Pull every line holding the word "changes" from the data below and copy it.

(Source texts of formatted documents)
....

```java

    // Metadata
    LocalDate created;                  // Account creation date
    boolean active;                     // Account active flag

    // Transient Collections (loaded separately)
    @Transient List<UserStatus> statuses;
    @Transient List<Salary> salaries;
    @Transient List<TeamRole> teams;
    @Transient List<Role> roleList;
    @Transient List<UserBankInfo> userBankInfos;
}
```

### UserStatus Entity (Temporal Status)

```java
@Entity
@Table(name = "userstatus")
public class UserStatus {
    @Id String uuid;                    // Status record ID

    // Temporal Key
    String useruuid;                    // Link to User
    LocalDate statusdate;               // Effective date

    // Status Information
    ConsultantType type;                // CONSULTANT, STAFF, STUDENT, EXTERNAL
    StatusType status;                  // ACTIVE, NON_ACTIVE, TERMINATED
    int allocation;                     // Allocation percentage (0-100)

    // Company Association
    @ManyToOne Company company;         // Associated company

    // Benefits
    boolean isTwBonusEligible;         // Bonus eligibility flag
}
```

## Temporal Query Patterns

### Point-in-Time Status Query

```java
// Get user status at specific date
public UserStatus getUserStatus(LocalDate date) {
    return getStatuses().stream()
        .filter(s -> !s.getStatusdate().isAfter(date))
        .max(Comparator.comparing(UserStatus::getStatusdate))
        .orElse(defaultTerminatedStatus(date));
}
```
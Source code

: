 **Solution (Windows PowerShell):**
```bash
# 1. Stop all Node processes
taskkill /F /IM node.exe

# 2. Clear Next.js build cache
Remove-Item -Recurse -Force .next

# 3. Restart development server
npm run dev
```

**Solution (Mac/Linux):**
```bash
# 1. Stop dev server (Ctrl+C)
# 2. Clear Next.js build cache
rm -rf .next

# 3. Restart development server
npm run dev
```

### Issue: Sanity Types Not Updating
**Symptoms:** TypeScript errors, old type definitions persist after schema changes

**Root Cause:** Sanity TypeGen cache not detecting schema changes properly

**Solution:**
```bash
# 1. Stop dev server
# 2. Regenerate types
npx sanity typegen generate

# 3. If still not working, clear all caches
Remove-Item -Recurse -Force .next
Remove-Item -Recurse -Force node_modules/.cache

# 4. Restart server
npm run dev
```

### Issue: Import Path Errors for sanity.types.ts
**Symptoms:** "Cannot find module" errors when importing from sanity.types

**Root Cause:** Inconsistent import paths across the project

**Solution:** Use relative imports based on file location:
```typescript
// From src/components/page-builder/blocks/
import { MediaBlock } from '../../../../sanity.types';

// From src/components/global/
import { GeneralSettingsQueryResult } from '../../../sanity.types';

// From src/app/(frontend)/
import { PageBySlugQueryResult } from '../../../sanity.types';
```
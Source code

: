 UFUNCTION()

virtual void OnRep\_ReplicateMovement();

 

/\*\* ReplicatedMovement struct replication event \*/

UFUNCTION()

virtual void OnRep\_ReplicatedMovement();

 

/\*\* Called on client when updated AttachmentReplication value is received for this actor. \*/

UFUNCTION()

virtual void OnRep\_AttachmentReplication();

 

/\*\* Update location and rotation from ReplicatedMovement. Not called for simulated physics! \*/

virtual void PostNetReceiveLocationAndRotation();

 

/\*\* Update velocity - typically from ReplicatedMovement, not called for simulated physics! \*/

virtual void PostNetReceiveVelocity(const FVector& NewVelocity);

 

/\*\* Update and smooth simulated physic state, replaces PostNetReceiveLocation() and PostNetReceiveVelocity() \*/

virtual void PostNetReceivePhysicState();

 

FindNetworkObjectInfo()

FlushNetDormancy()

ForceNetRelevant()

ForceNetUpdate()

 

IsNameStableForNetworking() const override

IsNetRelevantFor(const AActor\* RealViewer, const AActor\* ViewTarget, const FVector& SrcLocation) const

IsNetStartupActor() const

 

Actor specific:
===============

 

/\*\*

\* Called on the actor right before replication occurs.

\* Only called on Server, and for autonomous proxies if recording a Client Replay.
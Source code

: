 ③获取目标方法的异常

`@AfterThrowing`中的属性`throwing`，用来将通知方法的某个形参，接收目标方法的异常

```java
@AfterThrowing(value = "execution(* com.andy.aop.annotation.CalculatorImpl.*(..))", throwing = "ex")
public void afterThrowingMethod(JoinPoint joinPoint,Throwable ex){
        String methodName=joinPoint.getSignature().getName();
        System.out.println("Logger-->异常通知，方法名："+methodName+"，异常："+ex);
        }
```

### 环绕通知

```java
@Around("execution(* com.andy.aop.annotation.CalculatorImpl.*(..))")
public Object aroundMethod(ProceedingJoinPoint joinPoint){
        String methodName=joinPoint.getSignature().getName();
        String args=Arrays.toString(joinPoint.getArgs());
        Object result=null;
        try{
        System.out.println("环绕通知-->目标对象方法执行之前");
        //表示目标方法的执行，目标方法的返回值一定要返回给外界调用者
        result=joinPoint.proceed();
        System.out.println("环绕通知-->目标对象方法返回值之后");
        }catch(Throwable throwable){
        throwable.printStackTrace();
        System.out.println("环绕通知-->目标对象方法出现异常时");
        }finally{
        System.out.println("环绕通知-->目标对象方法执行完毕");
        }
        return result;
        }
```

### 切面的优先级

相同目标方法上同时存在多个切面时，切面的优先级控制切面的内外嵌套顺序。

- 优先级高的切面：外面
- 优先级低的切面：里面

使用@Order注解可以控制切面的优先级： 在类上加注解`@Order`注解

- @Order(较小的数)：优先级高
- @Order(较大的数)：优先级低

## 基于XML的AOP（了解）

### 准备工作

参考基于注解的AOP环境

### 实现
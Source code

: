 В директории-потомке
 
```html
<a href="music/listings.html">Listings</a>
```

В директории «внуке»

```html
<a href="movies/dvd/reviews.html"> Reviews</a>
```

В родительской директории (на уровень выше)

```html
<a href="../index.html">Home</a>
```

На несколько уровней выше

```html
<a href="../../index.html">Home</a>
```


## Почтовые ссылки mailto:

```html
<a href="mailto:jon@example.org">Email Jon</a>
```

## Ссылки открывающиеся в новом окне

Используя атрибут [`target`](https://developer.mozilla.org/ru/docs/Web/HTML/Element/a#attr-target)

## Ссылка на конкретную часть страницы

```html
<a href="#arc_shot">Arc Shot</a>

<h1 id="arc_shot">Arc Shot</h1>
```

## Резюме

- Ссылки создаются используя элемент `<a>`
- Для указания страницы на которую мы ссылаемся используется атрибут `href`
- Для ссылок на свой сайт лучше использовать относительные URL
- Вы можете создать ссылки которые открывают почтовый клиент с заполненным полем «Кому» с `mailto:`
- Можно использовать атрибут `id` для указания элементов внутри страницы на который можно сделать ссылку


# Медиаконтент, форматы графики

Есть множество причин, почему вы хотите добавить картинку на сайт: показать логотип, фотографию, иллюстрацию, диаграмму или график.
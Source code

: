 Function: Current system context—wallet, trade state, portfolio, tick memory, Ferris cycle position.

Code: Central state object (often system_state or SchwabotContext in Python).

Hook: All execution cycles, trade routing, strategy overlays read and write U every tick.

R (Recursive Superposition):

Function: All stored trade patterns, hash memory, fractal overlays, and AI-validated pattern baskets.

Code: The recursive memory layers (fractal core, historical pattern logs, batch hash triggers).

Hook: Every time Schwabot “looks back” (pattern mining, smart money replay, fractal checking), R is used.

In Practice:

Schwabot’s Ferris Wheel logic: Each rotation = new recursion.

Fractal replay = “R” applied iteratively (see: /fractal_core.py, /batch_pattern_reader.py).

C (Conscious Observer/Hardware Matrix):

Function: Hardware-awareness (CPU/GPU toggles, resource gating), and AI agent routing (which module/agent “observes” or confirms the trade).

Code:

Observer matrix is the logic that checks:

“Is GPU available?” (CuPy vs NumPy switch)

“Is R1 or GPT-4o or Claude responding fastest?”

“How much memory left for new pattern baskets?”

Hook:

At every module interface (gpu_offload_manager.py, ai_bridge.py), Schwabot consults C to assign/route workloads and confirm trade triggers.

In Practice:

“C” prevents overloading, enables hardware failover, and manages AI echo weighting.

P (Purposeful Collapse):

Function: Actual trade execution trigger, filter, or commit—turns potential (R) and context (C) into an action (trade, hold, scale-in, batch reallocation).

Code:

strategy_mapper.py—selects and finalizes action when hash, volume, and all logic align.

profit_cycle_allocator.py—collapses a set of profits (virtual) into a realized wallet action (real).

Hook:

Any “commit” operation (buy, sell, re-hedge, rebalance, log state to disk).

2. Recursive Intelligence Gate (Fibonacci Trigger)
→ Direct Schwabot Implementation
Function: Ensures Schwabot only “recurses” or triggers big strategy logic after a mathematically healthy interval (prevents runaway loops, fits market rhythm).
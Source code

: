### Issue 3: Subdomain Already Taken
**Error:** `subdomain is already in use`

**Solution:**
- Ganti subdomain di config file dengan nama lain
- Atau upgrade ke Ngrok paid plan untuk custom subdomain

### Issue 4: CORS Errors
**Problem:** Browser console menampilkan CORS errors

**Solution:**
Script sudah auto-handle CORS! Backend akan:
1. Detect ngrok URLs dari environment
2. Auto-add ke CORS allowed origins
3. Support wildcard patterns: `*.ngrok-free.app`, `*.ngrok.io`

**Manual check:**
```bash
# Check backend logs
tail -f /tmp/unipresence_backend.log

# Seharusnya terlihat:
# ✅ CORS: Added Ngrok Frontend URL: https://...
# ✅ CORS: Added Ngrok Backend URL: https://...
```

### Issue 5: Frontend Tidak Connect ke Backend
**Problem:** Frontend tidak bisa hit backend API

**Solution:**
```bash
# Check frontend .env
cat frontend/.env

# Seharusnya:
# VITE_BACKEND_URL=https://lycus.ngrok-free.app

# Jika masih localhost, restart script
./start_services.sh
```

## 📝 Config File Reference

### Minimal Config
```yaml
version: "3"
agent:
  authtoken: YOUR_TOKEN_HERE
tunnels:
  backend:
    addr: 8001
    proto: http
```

....

## Exercise output
**Symptoms:** TypeScript errors, old type definitions persist after schema changes
**Root Cause:** Sanity TypeGen cache not detecting schema changes properly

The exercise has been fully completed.